━━━━━ Record excerpts
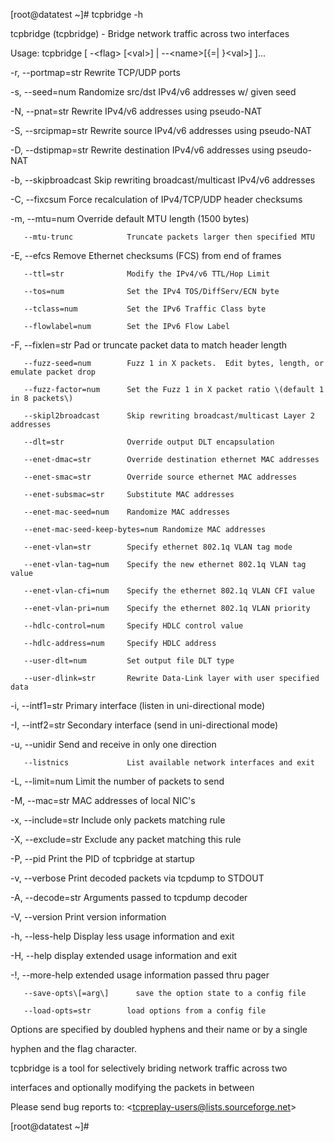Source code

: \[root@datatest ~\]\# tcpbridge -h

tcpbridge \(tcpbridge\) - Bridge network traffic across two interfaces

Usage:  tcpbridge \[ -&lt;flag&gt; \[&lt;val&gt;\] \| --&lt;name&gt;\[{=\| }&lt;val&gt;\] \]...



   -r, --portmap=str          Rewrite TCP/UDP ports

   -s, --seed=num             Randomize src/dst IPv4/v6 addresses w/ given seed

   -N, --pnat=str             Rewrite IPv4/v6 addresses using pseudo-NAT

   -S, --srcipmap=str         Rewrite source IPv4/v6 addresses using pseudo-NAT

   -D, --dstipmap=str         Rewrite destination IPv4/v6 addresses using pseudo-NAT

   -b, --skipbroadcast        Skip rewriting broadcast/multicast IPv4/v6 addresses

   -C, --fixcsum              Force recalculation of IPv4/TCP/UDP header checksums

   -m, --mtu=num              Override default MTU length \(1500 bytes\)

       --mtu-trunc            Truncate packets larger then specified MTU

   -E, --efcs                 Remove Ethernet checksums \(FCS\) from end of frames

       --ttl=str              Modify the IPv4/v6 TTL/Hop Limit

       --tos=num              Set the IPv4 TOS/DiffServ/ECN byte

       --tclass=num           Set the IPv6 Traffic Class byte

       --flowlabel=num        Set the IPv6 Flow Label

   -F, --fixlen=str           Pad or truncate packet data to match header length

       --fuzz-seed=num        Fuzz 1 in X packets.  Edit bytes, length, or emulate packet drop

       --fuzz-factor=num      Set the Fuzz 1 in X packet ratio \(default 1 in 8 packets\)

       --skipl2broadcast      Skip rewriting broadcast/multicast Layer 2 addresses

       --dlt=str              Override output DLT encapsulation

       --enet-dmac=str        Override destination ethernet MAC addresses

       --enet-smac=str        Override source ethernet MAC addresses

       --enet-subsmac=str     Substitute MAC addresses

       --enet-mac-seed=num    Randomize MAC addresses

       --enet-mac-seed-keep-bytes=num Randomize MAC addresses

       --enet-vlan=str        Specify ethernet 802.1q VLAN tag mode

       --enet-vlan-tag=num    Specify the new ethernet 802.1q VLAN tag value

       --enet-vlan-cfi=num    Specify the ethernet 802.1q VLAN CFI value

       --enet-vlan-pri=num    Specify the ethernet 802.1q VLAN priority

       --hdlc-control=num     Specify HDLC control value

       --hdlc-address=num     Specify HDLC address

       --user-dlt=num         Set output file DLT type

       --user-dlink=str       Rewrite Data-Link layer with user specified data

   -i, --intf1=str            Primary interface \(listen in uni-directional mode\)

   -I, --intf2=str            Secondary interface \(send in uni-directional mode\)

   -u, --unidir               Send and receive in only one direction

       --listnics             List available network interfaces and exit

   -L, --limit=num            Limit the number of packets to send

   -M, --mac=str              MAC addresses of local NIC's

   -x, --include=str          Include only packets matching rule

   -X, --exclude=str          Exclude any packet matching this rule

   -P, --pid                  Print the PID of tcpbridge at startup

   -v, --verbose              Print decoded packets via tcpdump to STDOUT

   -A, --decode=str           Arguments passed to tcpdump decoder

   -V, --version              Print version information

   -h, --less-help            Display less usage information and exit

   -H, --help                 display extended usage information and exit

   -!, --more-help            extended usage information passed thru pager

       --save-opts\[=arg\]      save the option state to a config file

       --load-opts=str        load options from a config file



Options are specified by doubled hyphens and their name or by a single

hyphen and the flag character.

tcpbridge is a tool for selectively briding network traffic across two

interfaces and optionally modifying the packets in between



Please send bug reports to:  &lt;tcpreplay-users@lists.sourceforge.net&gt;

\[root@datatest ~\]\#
━━━━━━━━━━
What is needed:
Transcribe all of the lines above exactly as given. The pictures stay out.

Answer for the task:
Source code

: \[root@datatest ~\]\# tcpbridge -h

tcpbridge \(tcpbridge\) - Bridge network traffic across two interfaces

Usage:  tcpbridge \[ -&lt;flag&gt; \[&lt;val&gt;\] \| --&lt;name&gt;\[{=\| }&lt;val&gt;\] \]...



   -r, --portmap=str          Rewrite TCP/UDP ports

   -s, --seed=num             Randomize src/dst IPv4/v6 addresses w/ given seed

   -N, --pnat=str             Rewrite IPv4/v6 addresses using pseudo-NAT

   -S, --srcipmap=str         Rewrite source IPv4/v6 addresses using pseudo-NAT

   -D, --dstipmap=str         Rewrite destination IPv4/v6 addresses using pseudo-NAT

   -b, --skipbroadcast        Skip rewriting broadcast/multicast IPv4/v6 addresses

   -C, --fixcsum              Force recalculation of IPv4/TCP/UDP header checksums

   -m, --mtu=num              Override default MTU length \(1500 bytes\)

       --mtu-trunc            Truncate packets larger then specified MTU

   -E, --efcs                 Remove Ethernet checksums \(FCS\) from end of frames

       --ttl=str              Modify the IPv4/v6 TTL/Hop Limit

       --tos=num              Set the IPv4 TOS/DiffServ/ECN byte

       --tclass=num           Set the IPv6 Traffic Class byte

       --flowlabel=num        Set the IPv6 Flow Label

   -F, --fixlen=str           Pad or truncate packet data to match header length

       --fuzz-seed=num        Fuzz 1 in X packets.  Edit bytes, length, or emulate packet drop

       --fuzz-factor=num      Set the Fuzz 1 in X packet ratio \(default 1 in 8 packets\)

       --skipl2broadcast      Skip rewriting broadcast/multicast Layer 2 addresses

       --dlt=str              Override output DLT encapsulation

       --enet-dmac=str        Override destination ethernet MAC addresses

       --enet-smac=str        Override source ethernet MAC addresses

       --enet-subsmac=str     Substitute MAC addresses

       --enet-mac-seed=num    Randomize MAC addresses

       --enet-mac-seed-keep-bytes=num Randomize MAC addresses

       --enet-vlan=str        Specify ethernet 802.1q VLAN tag mode

       --enet-vlan-tag=num    Specify the new ethernet 802.1q VLAN tag value

       --enet-vlan-cfi=num    Specify the ethernet 802.1q VLAN CFI value

       --enet-vlan-pri=num    Specify the ethernet 802.1q VLAN priority

       --hdlc-control=num     Specify HDLC control value

       --hdlc-address=num     Specify HDLC address

       --user-dlt=num         Set output file DLT type

       --user-dlink=str       Rewrite Data-Link layer with user specified data

   -i, --intf1=str            Primary interface \(listen in uni-directional mode\)

   -I, --intf2=str            Secondary interface \(send in uni-directional mode\)

   -u, --unidir               Send and receive in only one direction

       --listnics             List available network interfaces and exit

   -L, --limit=num            Limit the number of packets to send

   -M, --mac=str              MAC addresses of local NIC's

   -x, --include=str          Include only packets matching rule

   -X, --exclude=str          Exclude any packet matching this rule

   -P, --pid                  Print the PID of tcpbridge at startup

   -v, --verbose              Print decoded packets via tcpdump to STDOUT

   -A, --decode=str           Arguments passed to tcpdump decoder

   -V, --version              Print version information

   -h, --less-help            Display less usage information and exit

   -H, --help                 display extended usage information and exit

   -!, --more-help            extended usage information passed thru pager

       --save-opts\[=arg\]      save the option state to a config file

       --load-opts=str        load options from a config file



Options are specified by doubled hyphens and their name or by a single

hyphen and the flag character.

tcpbridge is a tool for selectively briding network traffic across two

interfaces and optionally modifying the packets in between



Please send bug reports to:  &lt;tcpreplay-users@lists.sourceforge.net&gt;

\[root@datatest ~\]\#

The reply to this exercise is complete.